TV Rewind: Star Trek: Enterprise’s Origin Story Walked So Strange New Worlds Could Run
(Photo: CBS/Viacom)
Almost sixty years on, the Star Trek franchise is once again having itself a bit of a moment. Though the franchise restarters Discovery and Picard have wrapped, spinoff Strange New Worlds is still rollicking along in its third season (with two more on the way before its five-year mission concludes). And a new series set at Starfleet Academy is currently in production, slated for premiere in 2026. But as we celebrate this embarrassment of Trek riches, we should take a look back at the series that wrapped the franchise’s TV run in the early-to-mid 2000s: Enterprise.
A prequel that followed the original USS Enterprise on its first exploratory mission into deep space, the series landed at a precarious time in the franchise’s history. It came at the end of a two-decade-long run of Star Trek shows that spanned classic series like The Next Generation, Deep Space Nine, and Voyager. Enterprise looked to reorient the franchise after the long run of increasingly dense its various series had been telling in shows like Deep Space Nine and Voyager. (Which were great, but hard for new fans to break into.)
Where those shows primarily focused on internal lore and world-building, Enterprise was a soft reboot of sorts, taking the Trek franchise back to its origins (literally) by following humanity’s first baby steps out into the stars. The series was a big swing for the now-defunct UPN, and would run for four seasons from 2001 to 2005, staving off cancellation a couple of times before the network finally pulled the plug.
Enterprise starred Quantum Leap fan favorite Scott Bakula as Captain Jonathan Archer, Jolene Blalock as Vulcan science officer T’Pol, and Connor Trinneer asthe ship’s engineer “Trip” Tucker, alongside an expansive supporting cast of the ship’s main crew. Though Bakula will likely best be remembered for his seminal stint as Sam Beckett, his turn as Archer is also a career-defining role. He brings a likable humanity that you can’t help but root for in his leadership style when faced with the greatest of odds, and even when the show goes through some creative retooling, his performance helps keep it grounded.

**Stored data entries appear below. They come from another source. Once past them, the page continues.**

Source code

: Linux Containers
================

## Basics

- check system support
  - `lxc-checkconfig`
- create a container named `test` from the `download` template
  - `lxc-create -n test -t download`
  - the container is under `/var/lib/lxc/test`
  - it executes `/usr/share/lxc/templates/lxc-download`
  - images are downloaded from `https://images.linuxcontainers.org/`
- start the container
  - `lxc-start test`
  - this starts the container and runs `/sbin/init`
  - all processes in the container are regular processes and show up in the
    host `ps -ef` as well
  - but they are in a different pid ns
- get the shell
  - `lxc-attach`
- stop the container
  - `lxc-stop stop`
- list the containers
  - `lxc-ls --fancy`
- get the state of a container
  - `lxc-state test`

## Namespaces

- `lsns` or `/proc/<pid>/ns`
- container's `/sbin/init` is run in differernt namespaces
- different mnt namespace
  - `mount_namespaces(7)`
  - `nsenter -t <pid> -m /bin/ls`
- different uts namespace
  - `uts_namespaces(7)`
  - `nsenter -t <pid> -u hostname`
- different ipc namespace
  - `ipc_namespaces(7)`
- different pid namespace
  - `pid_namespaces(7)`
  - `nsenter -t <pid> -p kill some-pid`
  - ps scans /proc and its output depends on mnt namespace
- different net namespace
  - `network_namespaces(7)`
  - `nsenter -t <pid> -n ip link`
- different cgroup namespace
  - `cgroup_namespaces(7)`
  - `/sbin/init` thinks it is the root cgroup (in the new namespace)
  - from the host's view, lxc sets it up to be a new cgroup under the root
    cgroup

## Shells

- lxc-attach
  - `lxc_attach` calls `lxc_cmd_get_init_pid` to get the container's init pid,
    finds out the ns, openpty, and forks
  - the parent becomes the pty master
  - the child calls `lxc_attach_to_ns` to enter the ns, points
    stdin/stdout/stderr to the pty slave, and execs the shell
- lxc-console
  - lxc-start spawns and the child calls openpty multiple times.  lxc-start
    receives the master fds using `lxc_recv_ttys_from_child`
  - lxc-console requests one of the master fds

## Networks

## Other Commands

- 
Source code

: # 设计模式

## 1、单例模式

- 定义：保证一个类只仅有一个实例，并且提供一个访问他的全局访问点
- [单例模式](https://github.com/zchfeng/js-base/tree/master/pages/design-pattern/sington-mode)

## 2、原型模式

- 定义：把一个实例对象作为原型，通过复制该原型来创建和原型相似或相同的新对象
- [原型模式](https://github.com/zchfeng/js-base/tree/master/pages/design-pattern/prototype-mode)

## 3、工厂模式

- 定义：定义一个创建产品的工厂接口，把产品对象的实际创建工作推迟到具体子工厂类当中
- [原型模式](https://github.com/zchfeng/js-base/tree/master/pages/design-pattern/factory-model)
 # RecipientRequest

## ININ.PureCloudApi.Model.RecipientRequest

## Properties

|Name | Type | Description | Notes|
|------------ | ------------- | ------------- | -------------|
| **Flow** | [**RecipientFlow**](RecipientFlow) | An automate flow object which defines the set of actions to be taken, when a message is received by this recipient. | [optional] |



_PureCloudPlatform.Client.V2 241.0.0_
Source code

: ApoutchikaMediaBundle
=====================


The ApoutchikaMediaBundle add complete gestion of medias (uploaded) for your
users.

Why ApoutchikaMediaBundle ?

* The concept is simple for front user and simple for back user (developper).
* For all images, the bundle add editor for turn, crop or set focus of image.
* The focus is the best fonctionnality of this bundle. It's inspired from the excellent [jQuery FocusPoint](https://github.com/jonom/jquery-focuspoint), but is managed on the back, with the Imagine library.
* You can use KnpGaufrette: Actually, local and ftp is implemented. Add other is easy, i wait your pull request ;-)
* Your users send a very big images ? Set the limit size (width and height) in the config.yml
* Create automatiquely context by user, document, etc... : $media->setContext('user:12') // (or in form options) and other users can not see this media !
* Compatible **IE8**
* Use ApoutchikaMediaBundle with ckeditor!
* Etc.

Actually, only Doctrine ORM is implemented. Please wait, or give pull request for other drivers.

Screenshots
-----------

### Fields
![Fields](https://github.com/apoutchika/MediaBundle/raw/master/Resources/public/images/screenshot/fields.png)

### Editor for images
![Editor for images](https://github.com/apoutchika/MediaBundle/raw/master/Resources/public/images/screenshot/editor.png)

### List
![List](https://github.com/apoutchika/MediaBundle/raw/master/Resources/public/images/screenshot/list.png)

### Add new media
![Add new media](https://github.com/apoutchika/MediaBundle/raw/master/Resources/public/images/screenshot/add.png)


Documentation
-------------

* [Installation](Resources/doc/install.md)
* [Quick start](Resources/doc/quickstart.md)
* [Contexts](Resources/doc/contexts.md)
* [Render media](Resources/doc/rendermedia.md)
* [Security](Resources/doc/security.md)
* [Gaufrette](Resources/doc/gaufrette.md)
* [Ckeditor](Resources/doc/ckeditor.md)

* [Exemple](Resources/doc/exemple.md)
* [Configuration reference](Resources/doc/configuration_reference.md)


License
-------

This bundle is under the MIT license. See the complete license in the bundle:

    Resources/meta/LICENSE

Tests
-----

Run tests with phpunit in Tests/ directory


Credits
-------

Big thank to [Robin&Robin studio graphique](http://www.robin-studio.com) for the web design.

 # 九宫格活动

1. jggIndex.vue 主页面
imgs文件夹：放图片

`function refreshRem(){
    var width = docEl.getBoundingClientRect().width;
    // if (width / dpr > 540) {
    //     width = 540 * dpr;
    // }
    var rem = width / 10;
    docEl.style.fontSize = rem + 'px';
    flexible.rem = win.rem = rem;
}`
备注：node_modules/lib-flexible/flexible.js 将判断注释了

Most of the crew was human, and the series was able to tackle the earlier versions of themes we only got to explore several steps down the evolutionary line on The Next Generation and its sequels. This was a version of Star Trek we could see ourselves in, because their present wasn’t all that far away from our own. This was the story of humanity still trying to figure out how to create the better, more aspirational perspective that has come to define the franchise.
The series hit at a sweet spot that Paramount would eventually revisit to great success with Strange New Worlds, telling a story in a world not wildly removed from our own. There’s just something about those early days of the Star Trek franchise. Enterprise made some very particular (and possibly peculiar) decisions along the way, like featuring a—very controversial among fans—theme song with lyrics, showing the crew wearing more casual “off duty” clothes like baseball caps, and Archer bringing his pet dog Porthos along for the journey. It was a version of humanity still trying to prove itself to the wider universe, with every new episode taking Archer and his crew a little further out than humanity had ever been before.